Over the last few years, we’ve seen the use of Transport Layer Security (TLS) on the web increase to more than 96% of all traffic seen by a Chrome browser on Chrome OS. That’s an increase of over 35% in just four years, as reported in the Google Transparency Report.

Gmail already supports TLS, so that if the Simple Mail Transfer Protocol (SMTP) mail connection can be secured through TLS, it will be. However, in order to encourage more organisations to increase their email security posture and to further the goal of enabling TLS by default, Google has made the following changes:

  • TLS for mail connections will now be enabled by default
  • Admins are now able to test their SMTP outbound routes’ TLS configuration in the Admin console before deployment. They no longer need to wait for messages to bounce.

While admins have always had the ability to require TLS encryption for mail routes, it was previously off by default. Note that existing mail routes will not be impacted by these changes.

Google recommends that admins enable existing mail security features including SPF, DKIM, and DMARC to help protect end-users. Google also recommends that admins turn on MTA Strict Transport Security (MTA-STS) which improves Gmail security by requiring authentication checks and encryption for email sent to their domains. Enabling TLS by default on new SMTP mail routes enhances the security posture of customers while enabling admins to test connections before enforcing TLS on existing routes makes it easier for them to deploy best-practice security policies.

With TLS enabled by default for new mail routes, all certificate validation requirements are also enabled by default. This ensures that recipient hosts have a certificate issued for the correct host that has been signed by a trusted Certificate Authority (CA). 

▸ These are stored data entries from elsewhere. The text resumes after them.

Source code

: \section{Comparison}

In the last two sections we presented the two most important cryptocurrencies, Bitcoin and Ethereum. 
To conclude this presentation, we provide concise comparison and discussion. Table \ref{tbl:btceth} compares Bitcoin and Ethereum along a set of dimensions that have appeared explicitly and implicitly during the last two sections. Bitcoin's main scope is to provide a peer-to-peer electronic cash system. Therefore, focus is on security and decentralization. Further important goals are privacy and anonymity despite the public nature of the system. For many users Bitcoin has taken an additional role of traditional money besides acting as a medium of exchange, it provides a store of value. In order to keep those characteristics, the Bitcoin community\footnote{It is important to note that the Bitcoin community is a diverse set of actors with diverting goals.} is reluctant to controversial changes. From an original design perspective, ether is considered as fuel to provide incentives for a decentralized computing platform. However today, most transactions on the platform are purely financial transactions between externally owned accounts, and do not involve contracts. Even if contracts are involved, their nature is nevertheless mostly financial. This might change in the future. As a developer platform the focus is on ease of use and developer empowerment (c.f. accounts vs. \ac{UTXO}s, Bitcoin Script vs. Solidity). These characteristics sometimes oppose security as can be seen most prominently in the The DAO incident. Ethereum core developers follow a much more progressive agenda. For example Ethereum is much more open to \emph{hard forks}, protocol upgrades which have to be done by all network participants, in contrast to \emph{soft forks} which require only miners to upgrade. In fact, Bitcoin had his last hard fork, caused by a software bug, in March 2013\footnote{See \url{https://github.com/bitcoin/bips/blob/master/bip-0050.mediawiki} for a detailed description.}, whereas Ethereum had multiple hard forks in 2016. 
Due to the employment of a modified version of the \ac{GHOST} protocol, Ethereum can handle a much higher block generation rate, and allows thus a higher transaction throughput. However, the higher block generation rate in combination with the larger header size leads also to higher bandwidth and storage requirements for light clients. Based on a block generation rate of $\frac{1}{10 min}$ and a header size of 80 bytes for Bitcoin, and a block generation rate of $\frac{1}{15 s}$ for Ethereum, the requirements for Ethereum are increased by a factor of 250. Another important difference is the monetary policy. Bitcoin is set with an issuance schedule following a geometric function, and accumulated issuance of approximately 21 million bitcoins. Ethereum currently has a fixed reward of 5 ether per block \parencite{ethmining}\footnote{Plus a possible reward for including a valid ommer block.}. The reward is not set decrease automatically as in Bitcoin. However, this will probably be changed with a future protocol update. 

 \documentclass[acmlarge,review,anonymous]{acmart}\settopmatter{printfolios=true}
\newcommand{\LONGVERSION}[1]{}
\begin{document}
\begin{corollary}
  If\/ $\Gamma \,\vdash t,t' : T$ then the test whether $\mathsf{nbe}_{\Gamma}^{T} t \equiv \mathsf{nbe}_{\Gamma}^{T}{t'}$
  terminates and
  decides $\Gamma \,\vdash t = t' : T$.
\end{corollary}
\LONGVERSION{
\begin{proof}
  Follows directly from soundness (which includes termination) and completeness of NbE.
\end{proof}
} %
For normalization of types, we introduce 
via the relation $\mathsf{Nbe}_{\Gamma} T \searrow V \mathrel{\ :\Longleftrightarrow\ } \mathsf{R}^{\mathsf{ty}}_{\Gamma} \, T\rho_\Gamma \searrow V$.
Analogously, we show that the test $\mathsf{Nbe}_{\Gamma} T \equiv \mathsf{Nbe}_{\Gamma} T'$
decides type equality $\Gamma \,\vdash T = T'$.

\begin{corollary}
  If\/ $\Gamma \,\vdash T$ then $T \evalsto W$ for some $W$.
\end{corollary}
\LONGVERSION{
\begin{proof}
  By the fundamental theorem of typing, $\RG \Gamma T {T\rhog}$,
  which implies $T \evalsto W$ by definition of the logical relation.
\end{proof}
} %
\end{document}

Admins will still have the ability to customise their TLS security settings on newly created mail routes. For example, if mail is forwarded to third-party or on-premise mail servers using internal CA certificates, admins may need to disable CA certificate validation. Disabling CA certificate validation or even disabling TLS entirely is not recommended. Google encourages admins to test their SMTP TLS configuration in the Admin console in order to validate the TLS connection to external mail servers before disabling any recommended validations. See more details about how to test TLS connections in the Admin console.

In the past, Google has highlighted instances where Chrome would no longer trust root CA certificates used to intercept traffic on the public internet and where Chrome distrusts specific CAs. If these scenarios occur in the future, these certificates will also be distrusted by Gmail. When this happens, mail sent using routes that require TLS with CA-signed certificate enforcement may bounce if the CA is no longer trusted. Although the list of root certificates trusted by Gmail can be retrieved from the Google Trust Services repository, Google encourages admins to use the Test TLS Connections feature in the Admin console to confirm whether certificates have been distrusted.

Admins can now use the new Test TLS Connection feature to verify whether a mail route can successfully establish a TLS connection with full validation to any destination such as an on-premise mail server or a third-party mail relay before enforcing TLS for that destination.

TLS will be on by default for all new mail routes. Google recommends that admins review all of their existing routes and enable all recommended TLS security options for these routes as well. Admins who want to require a secure TLS connection for emails can now verify that the connection to the recipient’s mail server is valid simply by clicking on the “Test TLS Connection” button in the Admin console; they no longer need to wait for emails to bounce.